However, the same period saw a decline of about 10% in electricity proceeds as Epra earned Ksh236 million ($1.55 million) from the electricity levy in 2021, compared to 2020’s Ksh263 million ($1.72 million). 

The organization's overall revenue, when balanced, was Ksh1.51 billion ($9.9 million), with the sum of both levies totaling Ksh1.45 billion ($9.51 million), accounting for 96 percent of its revenues. “We did not receive any government support during the period,” said Epra.

Epra’s reliance on levies for revenue generation means that any reduction in the demand for fuel and electricity could potentially have far-reaching consequences. 

This creates a rather interesting dilemma seeing as Kenya for the past year has been faced with rising energy prices. The proposed levy increases are intended to boost Epra’s operational capacity once more revenue is generated. 

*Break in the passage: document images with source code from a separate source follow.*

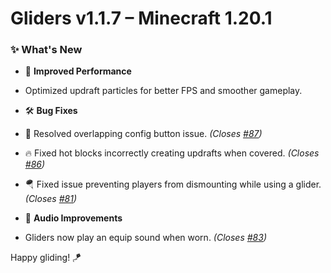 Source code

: # Gliders v1.1.7 – Minecraft 1.20.1

### ✨ What's New

- 🚀 **Improved Performance**
- Optimized updraft particles for better FPS and smoother gameplay.

- 🛠️ **Bug Fixes**
- 🧰 Resolved overlapping config button issue.
_(Closes [#87](https://github.com/Jeryn99/Gliders/issues/87))_
- 🔥 Fixed hot blocks incorrectly creating updrafts when covered.
_(Closes [#86](https://github.com/Jeryn99/Gliders/issues/86))_
- 🪂 Fixed issue preventing players from dismounting while using a glider.
_(Closes [#81](https://github.com/Jeryn99/Gliders/issues/81))_

- 🎵 **Audio Improvements**
- Gliders now play an equip sound when worn.
_(Closes [#83](https://github.com/Jeryn99/Gliders/issues/83))_

Happy gliding! 🪁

Kenya’s most recent monthly review of fuel prices shows that Epra left the price of petroleum unchanged. It did, however, lower the cost of diesel and kerosene by Ksh2 per liter which was a welcomed idea for consumers. 

The East African report shows that “kerosene is now retailing at Ksh203.06 ($1.35) per liter at the pump, an increase of Ksh57.12 ($0.37) per liter compared to a pump price of Ksh145.94 ($0.96) in November last year. 

The cost of petrol has risen by Ksh40.06 ($0.26) per liter to retail at a historic Ksh217.36 ($1.43) up from Ksh177.3 ($1.16) last year, while diesel has gone up by Ksh41.47 ($0.27) per liter to retail at Ksh203.47 ($1.33) up from Ksh162 ($1.06).”